Jesus' Coming Back

Trump issues warning on dollar

The Republican frontrunner lamented the US’ decline, arguing no country would have dropped the dollar on his watch

Former US president Donald Trump warned that the dollar is poised to lose its status as world reserve currency – and with it the US’ position atop the geopolitical totem pole – in an interview with Fox Business on Thursday. 

Our country is going to hell and we’re not going to be the big boy,” Trump claimed, arguing that “We have power, but it’s waning. In fact, it’s waning in terms of our currency.” 

Should the dollar cease to be the world’s reserve currency, “it’s bigger than losing any war,” the Republican frontrunner continued. While such an idea would have been “unthinkable” under a Trump presidency, he lamented, “now people are thinking about it” – particularly China – putting the US in danger of being dethroned as a global hegemon.

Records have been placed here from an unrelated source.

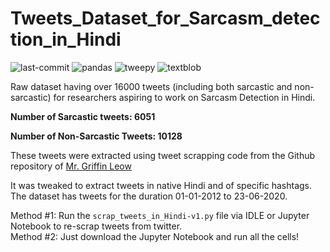 # Tweets_Dataset_for_Sarcasm_detection_in_Hindi
<img src="https://img.shields.io/github/last-commit/pragyakatyayan/Tweets_Dataset_for_Sarcasm_detection_in_Hindi" alt="last-commit"> <img src="https://img.shields.io/badge/pandas-v0.24.2-yellow" alt="pandas"> <img src="https://img.shields.io/badge/tweepy-v3.8.0-orange" alt="tweepy"> <img src="https://img.shields.io/badge/textblob-v0.15.3-red" alt="textblob">

Raw dataset having over 16000 tweets (including both sarcastic and non-sarcastic) for researchers aspiring to work on Sarcasm Detection in Hindi.

  **Number of Sarcastic tweets: 6051**
  
  **Number of Non-Sarcastic Tweets: 10128**
  
These tweets were extracted using tweet scrapping code from the Github repository of [Mr. Griffin Leow](https://github.com/leowgriffin/tweets_analysis_hkprotests_2019/blob/master/scraping_tweets.py)

It was tweaked to extract tweets in native Hindi and of specific hashtags.
The dataset has tweets for the duration 01-01-2012 to 23-06-2020.

Method #1: Run the `scrap_tweets_in_Hindi-v1.py` file via IDLE or Jupyter Notebook to re-scrap tweets from twitter.   
Method #2: Just download the Jupyter Notebook and run all the cells!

This was even more alarming given the current state of the US as a country, Trump acknowledged. “We are already reverting to third world status in many ways. You look at our airport, you look at our terminals, you look at our filthy roads and broken roads and everything else, we’re like a third-world country.

He blamed the Biden administration for the nation’s decline, suggesting his successor had triggered the current inflationary spiral with his moratorium on new drilling for oil. The US was just 18 months away from out-producing Russia and Saudi Arabia combined before Biden took over, Trump claimed, insisting, “We would have made so much money. We would have been paying off debt, we would have been doing things that nobody’s ever seen this country do.” 

No president has ever attempted to pay down the US’ national debt, which currently stands at $32.6 trillion by the Treasury’s own calculations – though some estimates suggest it may be several times that.

Trump himself added $6.7 trillion to that figure, putting him behind both Bushes and Barack Obama in terms of debt but ahead of Biden. However, the incumbent still has a year and a half to catch up, with theoretically bottomless spending programs like student loan forgiveness and the conflict in Ukraine. 

The apparent instability of the US economy – Washington’s credit rating was recently downgraded by Fitch Ratings from AAA to AA+ for only the second time in history – and the growing number of countries that find themselves on the wrong end of US sanctions have contributed to an unprecedented level of interest in ditching the dollar as reserve currency. 

Those sanctions have inspired the BRICS countries to formulate an alternative to the US’ SWIFT international bank transfer system – a necessary foundation for any move away from the dollar.